En réalité, cette agitation est compréhensible car le candidat Abdoulaye Wade serait dans une situation impossible en cas de second tour face à Macky Sall. Il a quasiment épuisé son stock de suffrages. On ignore encore ce que sera son score final du premier tour, mais on voit bien que la configuration des forces a réellement changé. Macky Sall a plus de marge de manœuvres du fait justement qu'il peut, plus facilement que Wade, récolter les voix des candidats malheureux au premier tour de la présidentielle. On voit mal Idrissa Seck qui a plusieurs fois répété qu'il soutiendrait le candidat de l'opposition le mieux placé, revenir sur cet engagement majeur pour se ranger derrière Wade, quels que puissent être les enjeux politiques. On ne voit pas non plus Moustapha Niasse, arrivé troisième, négocier, sous quelques formes que ce soit, avec le candidat du Sopi, pour on ne sait d'ailleurs quoi. Niasse semble plutôt motivé à solder ses comptes, dix ans après, avec Me Abdoulaye Wade.

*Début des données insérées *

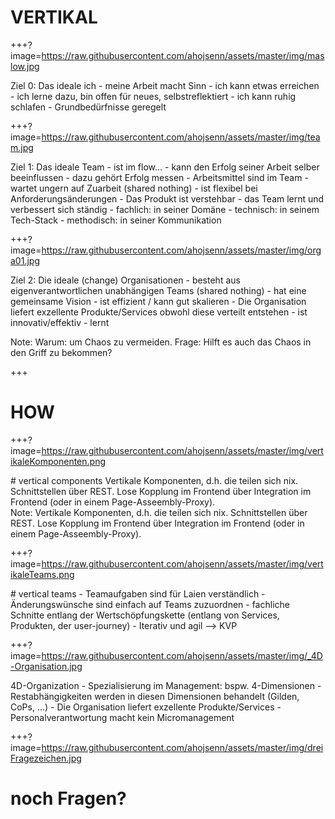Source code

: # VERTIKAL

+++?image=https://raw.githubusercontent.com/ahojsenn/assets/master/img/maslow.jpg
<div>
Ziel 0: Das ideale ich
- meine Arbeit macht Sinn
- ich kann etwas erreichen
- ich lerne dazu, bin offen für neues, selbstreflektiert
- ich kann ruhig schlafen
- Grundbedürfnisse geregelt
</div>
<!-- .element: class="fragment fade-in" -->


+++?image=https://raw.githubusercontent.com/ahojsenn/assets/master/img/team.jpg
<div> Ziel 1: Das ideale Team
- ist im flow...
- kann den Erfolg seiner Arbeit selber beeinflussen
	- dazu gehört Erfolg messen
	- Arbeitsmittel sind im Team
- wartet ungern auf Zuarbeit (shared nothing)
- ist flexibel bei Anforderungsänderungen
- Das Produkt ist verstehbar
- das Team lernt und verbessert sich ständig
	- fachlich: in seiner Domäne
	- technisch: in seinem Tech-Stack
	- methodisch: in seiner Kommunikation
</div>
<!-- .element: class="fragment fade-in" -->

+++?image=https://raw.githubusercontent.com/ahojsenn/assets/master/img/orga01.jpg
<div>
Ziel 2: Die ideale (change) Organisationen
- besteht aus eigenverantwortlichen unabhängigen Teams (shared nothing)
- hat eine gemeinsame Vision
- ist effizient / kann gut skalieren
- Die Organisation liefert exzellente Produkte/Services obwohl diese verteilt entstehen
- ist innovativ/effektiv
- lernt
</div>
<!-- .element: class="fragment fade-in" -->

Note:
Warum: um Chaos zu vermeiden.
Frage: Hilft es auch das Chaos in den Griff zu bekommen?

+++
<!-- .slide: style="text-align: left; font-size: 0.6em;" -->
# HOW
<!-- .element: style="font-size: 5em; "-->

+++?image=https://raw.githubusercontent.com/ahojsenn/assets/master/img/vertikaleKomponenten.png
<div>
# vertical components
Vertikale Komponenten, d.h. die teilen sich nix. Schnittstellen über REST. Lose Kopplung im Frontend über Integration im Frontend (oder in  einem Page-Asseembly-Proxy).
</div>
<!-- .element: class="fragment fade-out" style="font-size: 2em;" -->
Note:
Vertikale Komponenten, d.h. die teilen sich nix. Schnittstellen über REST. Lose Kopplung im Frontend über Integration im Frontend (oder in  einem Page-Asseembly-Proxy).


+++?image=https://raw.githubusercontent.com/ahojsenn/assets/master/img/vertikaleTeams.png
<div>
# vertical teams
- Teamaufgaben sind für Laien verständlich
- Änderungswünsche sind einfach auf Teams zuzuordnen
- fachliche Schnitte entlang der Wertschöpfungskette
 (entlang von Services, Produkten, der user-journey)
- Iterativ und agil --> KVP
</div>
<!-- .element: class="fragment fade-out" -->

+++?image=https://raw.githubusercontent.com/ahojsenn/assets/master/img/_4D-Organisation.jpg
<div>
4D-Organization
- Spezialisierung im Management: bspw. 4-Dimensionen
- Restabhängigkeiten werden in diesen
 Dimensionen behandelt (Gilden, CoPs, ...)
- Die Organisation liefert exzellente Produkte/Services
- Personalverantwortung macht kein Micromanagement
</div>
<!-- .element: class="fragment fade-out" -->

+++?image=https://raw.githubusercontent.com/ahojsenn/assets/master/img/dreiFragezeichen.jpg
# noch Fragen?
<!-- .element: style="color: orange; "-->
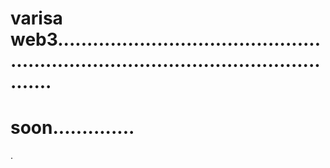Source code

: # varisa web3.........................................................................................................
# soon..............
.
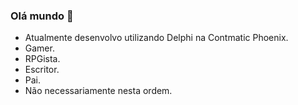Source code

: ### Olá mundo 👋

- Atualmente desenvolvo utilizando Delphi na Contmatic Phoenix.
- Gamer.
- RPGista.
- Escritor.
- Pai.
- Não necessariamente nesta ordem.
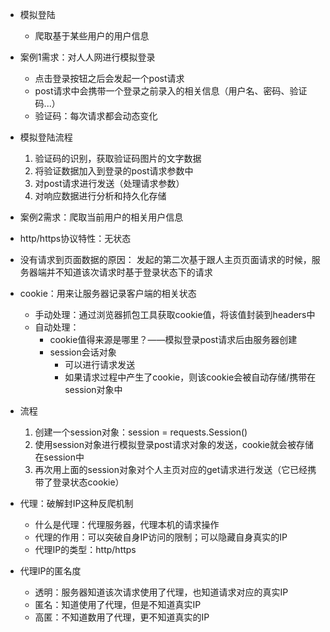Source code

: * 模拟登陆
    * 爬取基于某些用户的用户信息

* 案例1需求：对人人网进行模拟登录
    * 点击登录按钮之后会发起一个post请求
    * post请求中会携带一个登录之前录入的相关信息（用户名、密码、验证码...）
    * 验证码：每次请求都会动态变化

* 模拟登陆流程
    1. 验证码的识别，获取验证码图片的文字数据
    2. 将验证数据加入到登录的post请求参数中
    3. 对post请求进行发送（处理请求参数）
    4. 对响应数据进行分析和持久化存储

* 案例2需求：爬取当前用户的相关用户信息

* http/https协议特性：无状态
* 没有请求到页面数据的原因：
    发起的第二次基于跟人主页页面请求的时候，服务器端并不知道该次请求时基于登录状态下的请求
* cookie：用来让服务器记录客户端的相关状态
    * 手动处理：通过浏览器抓包工具获取cookie值，将该值封装到headers中
    * 自动处理：
        * cookie值得来源是哪里？——模拟登录post请求后由服务器创建
        * session会话对象
            * 可以进行请求发送
            * 如果请求过程中产生了cookie，则该cookie会被自动存储/携带在session对象中

* 流程
    1. 创建一个session对象：session = requests.Session()
    2. 使用session对象进行模拟登录post请求对象的发送，cookie就会被存储在session中
    3. 再次用上面的session对象对个人主页对应的get请求进行发送（它已经携带了登录状态cookie）

* 代理：破解封IP这种反爬机制
    * 什么是代理：代理服务器，代理本机的请求操作
    * 代理的作用：可以突破自身IP访问的限制；可以隐藏自身真实的IP
    * 代理IP的类型：http/https

* 代理IP的匿名度
    * 透明：服务器知道该次请求使用了代理，也知道请求对应的真实IP
    * 匿名：知道使用了代理，但是不知道真实IP
    * 高匿：不知道数用了代理，更不知道真实的IP
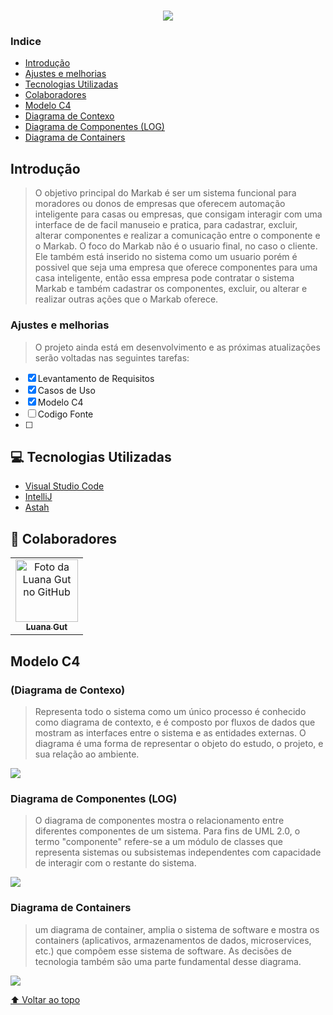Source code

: <h1 align="center">
    <img src="https://ik.imagekit.io/aa0efwxn6ck/logomarkab_gvfSol1XN.png?updatedAt=1634003147790">
</h1>

### Indice
- [Introdução](#-Introdução)
- [Ajustes e melhorias](#-Ajustes-e-melhorias)
- [Tecnologias Utilizadas](#-Tecnologias-Utilizadas)
- [Colaboradores](#-Colaboradores)
- [Modelo C4](#-Modelo-C4)
- [Diagrama de Contexo](#-Diagrama-de-Contexto)
- [Diagrama de Componentes (LOG)](#-Diagrama-de-Componentes)
- [Diagrama de Containers](#-Diagrama-de-Containers)


## Introdução
> O objetivo principal do Markab é ser um sistema funcional para moradores ou donos de empresas que oferecem automação inteligente para casas ou empresas, que consigam interagir com uma interface de de facil manuseio e pratica, para cadastrar, excluir, alterar componentes e realizar a comunicação entre o componente e o Markab. O foco do Markab não é o usuario final, no caso o cliente. Ele também está inserido no sistema como um usuario porém é possivel que seja uma empresa que oferece componentes para uma casa inteligente, então essa empresa pode contratar o sistema Markab e também cadastrar os componentes, excluir, ou alterar e realizar outras ações que o Markab oferece.


### Ajustes e melhorias

>O projeto ainda está em desenvolvimento e as próximas atualizações serão voltadas nas seguintes tarefas:

- [x] Levantamento de Requisitos
- [x] Casos de Uso
- [x] Modelo C4
- [ ] Codigo Fonte 
- [ ] 

## 💻 Tecnologias Utilizadas

- [Visual Studio Code](https://code.visualstudio.com/)
- [IntelliJ](https://www.jetbrains.com/pt-br/idea)
- [Astah](https://astah.net/downloads/)




## 🤝 Colaboradores



<table>
  <tr>
    <td align="center">
      <a href="#">
        <img src="https://ik.imagekit.io/aa0efwxn6ck/luana_Ur_CapjlLI.jpg?updatedAt=1634055534589" width="100px;" alt="Foto da Luana Gut no GitHub"/><br>
        <sub>
          <b>Luana Gut</b>
        </sub>
      </a>
    
</table>

## Modelo C4 

### (Diagrama de Contexo)

>Representa todo o sistema como um único processo é conhecido como diagrama de contexto, e é composto por fluxos de dados que mostram as interfaces entre o sistema e as entidades externas. O diagrama é uma forma de representar o objeto do estudo, o projeto, e sua relação ao ambiente.

<img src="https://ik.imagekit.io/aa0efwxn6ck/jLFDJjj04BxxAQO-1Ia_bvvw8e1Lg814TIBKapMnXsJ5_hZxGq5LdwQ7FWWlrbclYQkeYb2bvX1xP_RxcS-xfywZzK79x9tGjGmDmSxxrdsOpIn-csw5tuLDS6HheprfFwsDchKITSHCd6-asCpEtq-MiRI-kPufT9uibwhpY7ZoqpQoPzVpBulrgh_hWU8zvEVc.png?updatedAt=1634062432236">

### Diagrama de Componentes (LOG)
>O diagrama de componentes mostra o relacionamento entre diferentes componentes de um sistema. Para fins de UML 2.0, o termo "componente" refere-se a um módulo de classes que representa sistemas ou subsistemas independentes com capacidade de interagir com o restante do sistema.

<img src="https://ik.imagekit.io/aa0efwxn6ck/jPJDQXin4CVl-nJJfGSRulZGdWg5V3Wj1ITfOj9haAs98zZLB1fjIYXzdZn8NgnIl9xDVYpTGkg3qVxduoUD_kY8lNA-pBFadR6RhDG8zzuN_6a-T-hduTRu-t9TCheDMO_M7suednUPih5cnbvdPZq__JZx7gMRy-KyL-pH1UdsbFA2RAmf__9ETl9x0OYe.png?updatedAt=1634062432495">

### Diagrama de Containers 
>um diagrama de container, amplia o sistema de software e mostra os containers (aplicativos, armazenamentos de dados, microservices, etc.) que compõem esse sistema de software. As decisões de tecnologia também são uma parte fundamental desse diagrama.

<img src="https://ik.imagekit.io/aa0efwxn6ck/jLFDJjj04BxxAQO-1Ia_bvvw8e1Lg814TIBKapMnXsJ5_hZxGq5LdwQ7FWWlrbclYQkeYb2bvX1xP_RxcS-xfywZzK79x9tGjGmDmSxxrdsOpIn-csw5tuLDS6HheprfFwsDchKITSHCd6-asCpEtq-MiRI-kPufT9uibwhpY7ZoqpQoPzVpBulrgh_hWU8zvEVc.png?updatedAt=1634062432236">

[⬆ Voltar ao topo](#Markab)<br>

Mais quels que soient les chances et les calculs des uns et des autres, il faut savoir que Me Abdoulaye Wade, toute bête blessée qu'il est, assurément affaibli, reste potentiellement dangereux. Il détient des leviers de l'Etat, mais aussi et surtout d'importants moyens financiers qui lui donnent encore une marge de manœuvre... sonnante et trébuchante, dans un pays où l'argent est devenu roi. Traumatisé par ses résultats, le Président Wade engagera sans doute un baroud d'honneur avec toute la détermination nécessaire. Opposant pendant un quart de siècle, il s'est forgé une ténacité au niveau du tempérament qui en fait un bien redoutable adversaire politique. N'a-t-on pas l'habitude de dire qu'une bête blessée est encore plus dangereuse, surtout lorsqu'elle ne voit aucune issue claire après avoir régné pendant de longues années sur un territoire supposé...conquis ? Un homme à surveiller.